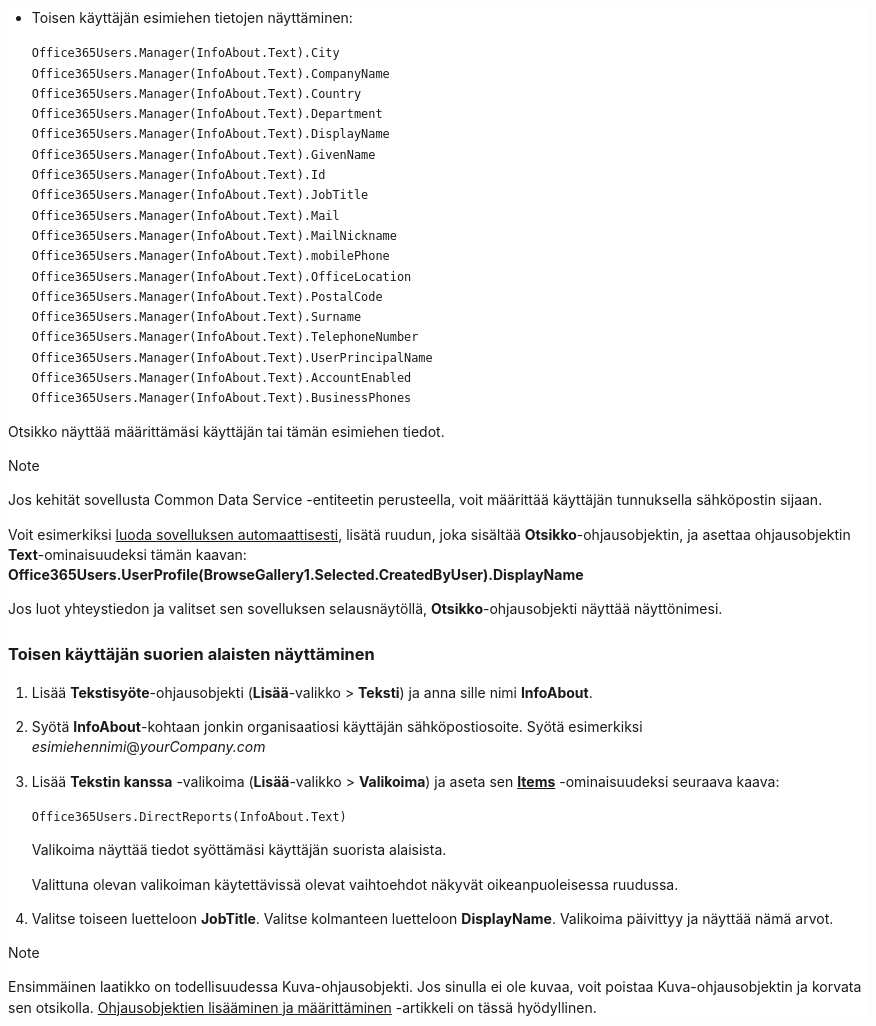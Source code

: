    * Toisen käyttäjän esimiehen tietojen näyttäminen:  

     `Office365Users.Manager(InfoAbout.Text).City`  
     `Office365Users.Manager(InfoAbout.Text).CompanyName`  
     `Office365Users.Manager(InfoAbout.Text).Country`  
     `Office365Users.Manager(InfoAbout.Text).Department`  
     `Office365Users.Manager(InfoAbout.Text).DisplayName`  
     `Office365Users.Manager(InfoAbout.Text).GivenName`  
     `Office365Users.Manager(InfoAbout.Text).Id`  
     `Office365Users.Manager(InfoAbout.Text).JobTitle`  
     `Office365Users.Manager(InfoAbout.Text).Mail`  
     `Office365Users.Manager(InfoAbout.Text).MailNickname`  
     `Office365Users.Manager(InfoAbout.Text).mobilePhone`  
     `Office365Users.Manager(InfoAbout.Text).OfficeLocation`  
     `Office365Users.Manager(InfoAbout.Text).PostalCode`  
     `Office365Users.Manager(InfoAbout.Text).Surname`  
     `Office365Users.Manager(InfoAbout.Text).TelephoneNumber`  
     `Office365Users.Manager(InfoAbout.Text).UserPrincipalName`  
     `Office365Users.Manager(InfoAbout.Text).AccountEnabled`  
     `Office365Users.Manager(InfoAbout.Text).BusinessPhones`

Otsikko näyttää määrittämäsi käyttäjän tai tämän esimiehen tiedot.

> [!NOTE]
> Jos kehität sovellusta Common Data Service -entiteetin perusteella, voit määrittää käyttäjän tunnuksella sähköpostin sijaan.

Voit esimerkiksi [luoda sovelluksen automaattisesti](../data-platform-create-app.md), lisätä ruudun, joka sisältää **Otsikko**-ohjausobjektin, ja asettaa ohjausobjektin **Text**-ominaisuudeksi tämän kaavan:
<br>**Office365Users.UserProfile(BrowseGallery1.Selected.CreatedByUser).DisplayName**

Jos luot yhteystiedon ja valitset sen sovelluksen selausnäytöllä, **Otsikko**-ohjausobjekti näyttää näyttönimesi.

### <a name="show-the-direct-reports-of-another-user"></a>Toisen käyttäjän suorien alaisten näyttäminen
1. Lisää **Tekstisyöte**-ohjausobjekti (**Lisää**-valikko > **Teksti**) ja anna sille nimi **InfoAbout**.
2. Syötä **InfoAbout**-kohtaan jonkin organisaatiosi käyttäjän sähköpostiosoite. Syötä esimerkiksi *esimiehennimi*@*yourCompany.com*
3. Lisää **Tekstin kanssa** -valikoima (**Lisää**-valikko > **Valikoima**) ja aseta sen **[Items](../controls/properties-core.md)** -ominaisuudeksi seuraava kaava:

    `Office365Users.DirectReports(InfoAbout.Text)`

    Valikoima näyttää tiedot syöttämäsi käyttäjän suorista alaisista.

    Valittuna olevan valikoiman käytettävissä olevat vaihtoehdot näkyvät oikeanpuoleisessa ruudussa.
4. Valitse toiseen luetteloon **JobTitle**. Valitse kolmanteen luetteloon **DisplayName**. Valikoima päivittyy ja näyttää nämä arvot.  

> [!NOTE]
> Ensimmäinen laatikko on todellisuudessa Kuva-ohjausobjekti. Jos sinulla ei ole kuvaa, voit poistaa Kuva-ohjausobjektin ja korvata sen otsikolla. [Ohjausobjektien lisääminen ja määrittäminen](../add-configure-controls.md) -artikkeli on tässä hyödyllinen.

···

TASK
Search the records line by line for the word "näyttää" and copy every line where it appears.

WRITTEN ANSWER
Otsikko näyttää määrittämäsi käyttäjän tai tämän esimiehen tiedot.
Jos luot yhteystiedon ja valitset sen sovelluksen selausnäytöllä, **Otsikko**-ohjausobjekti näyttää näyttönimesi.
    Valikoima näyttää tiedot syöttämäsi käyttäjän suorista alaisista.
4. Valitse toiseen luetteloon **JobTitle**. Valitse kolmanteen luetteloon **DisplayName**. Valikoima päivittyy ja näyttää nämä arvot.  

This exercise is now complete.